The Lyran stopped smiling. “The choice you face is too important to be made by your politicians. It must be made by the people—all the people.” She paused, then added, “This, too, we can make possible.

“Soon, you will fall into a deep sleep. After you do, we will prepare you for the vote. Once that is done, we will leave, so that you can think about our offer. In eight days, we will return. Then it will be time for you to vote. If you reject our offer, we will leave in peace. If you choose to accept, we will begin work immediately.”

Her voice was kind. Even so, I began to shake as I felt myself grow sleepy. My mother reached out and grabbed my hand.

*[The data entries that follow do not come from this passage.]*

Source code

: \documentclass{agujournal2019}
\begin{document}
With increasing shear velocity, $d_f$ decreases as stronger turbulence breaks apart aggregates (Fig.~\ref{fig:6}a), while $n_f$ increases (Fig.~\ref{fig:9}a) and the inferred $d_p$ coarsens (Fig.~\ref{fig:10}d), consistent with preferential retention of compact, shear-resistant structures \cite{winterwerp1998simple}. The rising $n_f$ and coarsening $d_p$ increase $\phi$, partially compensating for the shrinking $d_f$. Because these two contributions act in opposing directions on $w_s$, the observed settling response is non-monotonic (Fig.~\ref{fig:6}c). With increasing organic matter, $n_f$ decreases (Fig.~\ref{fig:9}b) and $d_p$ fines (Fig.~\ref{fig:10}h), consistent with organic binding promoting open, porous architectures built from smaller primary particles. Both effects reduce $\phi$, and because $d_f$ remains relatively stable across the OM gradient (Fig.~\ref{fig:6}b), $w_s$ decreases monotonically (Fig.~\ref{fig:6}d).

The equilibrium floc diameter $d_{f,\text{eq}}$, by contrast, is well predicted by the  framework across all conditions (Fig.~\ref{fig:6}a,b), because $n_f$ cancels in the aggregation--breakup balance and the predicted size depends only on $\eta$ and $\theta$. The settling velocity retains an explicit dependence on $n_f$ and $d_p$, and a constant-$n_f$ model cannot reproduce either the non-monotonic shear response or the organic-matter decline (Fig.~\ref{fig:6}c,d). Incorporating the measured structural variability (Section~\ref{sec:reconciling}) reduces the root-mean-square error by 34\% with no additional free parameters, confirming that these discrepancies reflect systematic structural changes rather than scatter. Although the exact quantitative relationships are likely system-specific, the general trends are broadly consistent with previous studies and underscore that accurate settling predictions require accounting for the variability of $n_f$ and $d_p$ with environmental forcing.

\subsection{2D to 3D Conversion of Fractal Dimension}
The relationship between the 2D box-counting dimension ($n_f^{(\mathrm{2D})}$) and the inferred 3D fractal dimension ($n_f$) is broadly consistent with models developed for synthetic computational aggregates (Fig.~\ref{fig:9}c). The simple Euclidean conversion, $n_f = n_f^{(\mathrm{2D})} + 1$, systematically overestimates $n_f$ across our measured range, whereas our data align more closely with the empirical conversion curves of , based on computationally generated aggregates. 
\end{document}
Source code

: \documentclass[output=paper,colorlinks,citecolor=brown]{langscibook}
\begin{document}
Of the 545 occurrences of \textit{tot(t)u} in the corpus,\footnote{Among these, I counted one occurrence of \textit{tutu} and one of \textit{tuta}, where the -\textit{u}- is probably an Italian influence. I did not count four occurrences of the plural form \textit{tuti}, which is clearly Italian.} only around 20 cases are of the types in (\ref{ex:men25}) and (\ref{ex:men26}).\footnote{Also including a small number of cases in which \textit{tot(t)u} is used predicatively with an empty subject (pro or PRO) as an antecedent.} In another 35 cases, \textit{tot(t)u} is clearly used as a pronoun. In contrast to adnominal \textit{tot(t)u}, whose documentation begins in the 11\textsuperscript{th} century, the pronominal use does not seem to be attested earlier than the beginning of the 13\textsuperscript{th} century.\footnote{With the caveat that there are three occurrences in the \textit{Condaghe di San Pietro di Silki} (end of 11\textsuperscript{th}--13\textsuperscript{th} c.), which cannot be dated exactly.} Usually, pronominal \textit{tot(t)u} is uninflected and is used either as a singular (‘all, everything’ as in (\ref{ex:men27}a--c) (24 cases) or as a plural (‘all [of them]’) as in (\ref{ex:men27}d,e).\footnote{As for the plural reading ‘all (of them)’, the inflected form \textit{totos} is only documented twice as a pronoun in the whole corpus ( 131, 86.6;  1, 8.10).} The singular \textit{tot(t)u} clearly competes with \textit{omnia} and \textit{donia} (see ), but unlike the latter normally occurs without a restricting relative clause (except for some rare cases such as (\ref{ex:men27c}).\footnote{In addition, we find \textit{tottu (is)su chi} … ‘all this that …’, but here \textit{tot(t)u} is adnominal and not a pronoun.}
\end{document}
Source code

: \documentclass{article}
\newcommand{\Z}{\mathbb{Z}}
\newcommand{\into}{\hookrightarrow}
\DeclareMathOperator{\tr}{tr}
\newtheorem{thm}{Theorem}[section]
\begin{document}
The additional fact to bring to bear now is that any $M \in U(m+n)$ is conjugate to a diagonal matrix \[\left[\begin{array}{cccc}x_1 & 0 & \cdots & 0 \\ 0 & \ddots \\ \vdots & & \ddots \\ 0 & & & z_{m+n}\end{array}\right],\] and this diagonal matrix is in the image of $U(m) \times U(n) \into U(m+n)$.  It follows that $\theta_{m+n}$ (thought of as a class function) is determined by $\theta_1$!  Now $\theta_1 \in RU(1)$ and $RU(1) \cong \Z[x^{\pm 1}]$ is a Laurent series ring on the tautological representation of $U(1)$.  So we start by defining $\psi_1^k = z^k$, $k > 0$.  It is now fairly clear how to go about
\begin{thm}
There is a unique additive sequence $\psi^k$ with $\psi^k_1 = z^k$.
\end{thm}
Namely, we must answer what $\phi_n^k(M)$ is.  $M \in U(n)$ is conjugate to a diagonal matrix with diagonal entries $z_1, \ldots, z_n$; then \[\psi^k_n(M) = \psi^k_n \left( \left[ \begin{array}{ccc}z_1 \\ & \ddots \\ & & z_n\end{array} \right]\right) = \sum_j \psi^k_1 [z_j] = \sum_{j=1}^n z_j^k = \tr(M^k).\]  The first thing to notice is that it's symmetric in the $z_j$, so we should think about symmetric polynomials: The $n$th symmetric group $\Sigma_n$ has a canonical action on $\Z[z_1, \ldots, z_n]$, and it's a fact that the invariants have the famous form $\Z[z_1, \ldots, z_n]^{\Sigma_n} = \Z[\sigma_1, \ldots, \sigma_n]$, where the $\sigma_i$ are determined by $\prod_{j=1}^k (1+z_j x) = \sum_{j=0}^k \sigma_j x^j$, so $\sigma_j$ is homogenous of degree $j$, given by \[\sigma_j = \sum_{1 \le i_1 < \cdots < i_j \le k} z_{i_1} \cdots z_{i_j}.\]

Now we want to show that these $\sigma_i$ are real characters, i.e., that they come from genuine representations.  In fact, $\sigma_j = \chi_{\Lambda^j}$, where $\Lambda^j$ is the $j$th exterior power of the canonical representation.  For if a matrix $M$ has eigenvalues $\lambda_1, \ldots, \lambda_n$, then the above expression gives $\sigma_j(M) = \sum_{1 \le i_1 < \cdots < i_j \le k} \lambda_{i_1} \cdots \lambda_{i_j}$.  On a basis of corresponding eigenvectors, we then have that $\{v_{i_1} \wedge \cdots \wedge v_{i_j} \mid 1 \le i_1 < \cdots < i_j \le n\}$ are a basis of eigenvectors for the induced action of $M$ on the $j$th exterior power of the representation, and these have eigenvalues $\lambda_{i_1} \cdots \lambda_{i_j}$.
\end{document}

A moment later we were both sound asleep.

 

When I woke, my palm was itching. Without thinking, I began to scratch it. I felt something strange. Opening my hand to look, I cried out in shock. A strip of blue material stretched across the center of my palm. I ran my finger over it. Though the material was slightly raised, I could find no edge of any kind. It felt like part of my skin, almost as if it had grown there. I raised my hand to look at it more closely. The blue strip was about half an inch wide and an inch long. At each end was a black circle about the size of my fingertip.

Inside one circle was the word YES.

Inside the other it said NO.

Mom woke a few seconds later. She totally freaked when she saw the strip in her hand, of course.

When I finally got her calmed down we walked outside.

The sky was empty.

The Lyrans had gone.

“Do you believe them, Johnny?”

“I don't know, Mom. I don't know what to believe.”

Other people were coming out of their homes. Everyone was talking. Fights broke out—first with words, then with fists. For some weird reason I was glad the Lyrans had gone. It was embarrassing to think of them seeing this.